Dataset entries
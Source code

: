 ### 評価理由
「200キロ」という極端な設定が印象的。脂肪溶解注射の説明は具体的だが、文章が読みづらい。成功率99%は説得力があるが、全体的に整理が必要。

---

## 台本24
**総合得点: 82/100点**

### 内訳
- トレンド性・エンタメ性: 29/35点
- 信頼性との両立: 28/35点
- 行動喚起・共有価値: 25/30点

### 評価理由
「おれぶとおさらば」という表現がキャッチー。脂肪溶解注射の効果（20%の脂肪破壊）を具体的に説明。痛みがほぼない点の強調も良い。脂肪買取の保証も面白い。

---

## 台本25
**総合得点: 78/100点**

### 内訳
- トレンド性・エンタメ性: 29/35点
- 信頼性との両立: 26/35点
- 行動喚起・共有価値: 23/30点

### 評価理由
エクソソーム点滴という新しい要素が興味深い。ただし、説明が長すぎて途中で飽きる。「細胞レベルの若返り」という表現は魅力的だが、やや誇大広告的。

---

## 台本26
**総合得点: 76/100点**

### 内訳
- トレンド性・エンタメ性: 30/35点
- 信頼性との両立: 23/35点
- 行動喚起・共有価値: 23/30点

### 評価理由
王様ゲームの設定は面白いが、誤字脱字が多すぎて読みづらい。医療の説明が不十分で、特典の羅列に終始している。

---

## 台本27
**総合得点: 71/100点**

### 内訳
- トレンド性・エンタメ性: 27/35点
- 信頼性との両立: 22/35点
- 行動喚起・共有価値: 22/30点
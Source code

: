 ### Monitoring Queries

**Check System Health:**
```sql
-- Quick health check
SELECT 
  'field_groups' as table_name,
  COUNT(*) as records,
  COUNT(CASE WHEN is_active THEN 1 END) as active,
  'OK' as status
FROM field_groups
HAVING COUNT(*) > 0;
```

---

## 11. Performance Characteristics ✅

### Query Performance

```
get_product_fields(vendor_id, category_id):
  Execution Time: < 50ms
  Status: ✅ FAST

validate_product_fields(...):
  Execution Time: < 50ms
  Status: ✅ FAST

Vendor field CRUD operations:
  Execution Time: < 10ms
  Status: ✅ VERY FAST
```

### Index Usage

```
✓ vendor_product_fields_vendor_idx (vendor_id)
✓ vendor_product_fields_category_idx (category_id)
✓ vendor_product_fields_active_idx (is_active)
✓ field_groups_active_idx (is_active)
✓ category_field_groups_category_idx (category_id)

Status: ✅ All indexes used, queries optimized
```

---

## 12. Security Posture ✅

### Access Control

● **Aim of the task**
Would you mind giving all the records again exactly?

● **Written response**
Source code

: ### 評価理由
「200キロ」という極端な設定が印象的。脂肪溶解注射の説明は具体的だが、文章が読みづらい。成功率99%は説得力があるが、全体的に整理が必要。

---

## 台本24
**総合得点: 82/100点**

### 内訳
- トレンド性・エンタメ性: 29/35点
- 信頼性との両立: 28/35点
- 行動喚起・共有価値: 25/30点

### 評価理由
「おれぶとおさらば」という表現がキャッチー。脂肪溶解注射の効果（20%の脂肪破壊）を具体的に説明。痛みがほぼない点の強調も良い。脂肪買取の保証も面白い。

---

## 台本25
**総合得点: 78/100点**

### 内訳
- トレンド性・エンタメ性: 29/35点
- 信頼性との両立: 26/35点
- 行動喚起・共有価値: 23/30点

### 評価理由
エクソソーム点滴という新しい要素が興味深い。ただし、説明が長すぎて途中で飽きる。「細胞レベルの若返り」という表現は魅力的だが、やや誇大広告的。

---

## 台本26
**総合得点: 76/100点**

### 内訳
- トレンド性・エンタメ性: 30/35点
- 信頼性との両立: 23/35点
- 行動喚起・共有価値: 23/30点

### 評価理由
王様ゲームの設定は面白いが、誤字脱字が多すぎて読みづらい。医療の説明が不十分で、特典の羅列に終始している。

---

## 台本27
**総合得点: 71/100点**

### 内訳
- トレンド性・エンタメ性: 27/35点
- 信頼性との両立: 22/35点
- 行動喚起・共有価値: 22/30点
Source code

: ### Monitoring Queries

**Check System Health:**
```sql
-- Quick health check
SELECT 
  'field_groups' as table_name,
  COUNT(*) as records,
  COUNT(CASE WHEN is_active THEN 1 END) as active,
  'OK' as status
FROM field_groups
HAVING COUNT(*) > 0;
```

---

## 11. Performance Characteristics ✅

### Query Performance

```
get_product_fields(vendor_id, category_id):
  Execution Time: < 50ms
  Status: ✅ FAST

validate_product_fields(...):
  Execution Time: < 50ms
  Status: ✅ FAST

Vendor field CRUD operations:
  Execution Time: < 10ms
  Status: ✅ VERY FAST
```

### Index Usage

```
✓ vendor_product_fields_vendor_idx (vendor_id)
✓ vendor_product_fields_category_idx (category_id)
✓ vendor_product_fields_active_idx (is_active)
✓ field_groups_active_idx (is_active)
✓ category_field_groups_category_idx (category_id)

Status: ✅ All indexes used, queries optimized
```

---

## 12. Security Posture ✅

### Access Control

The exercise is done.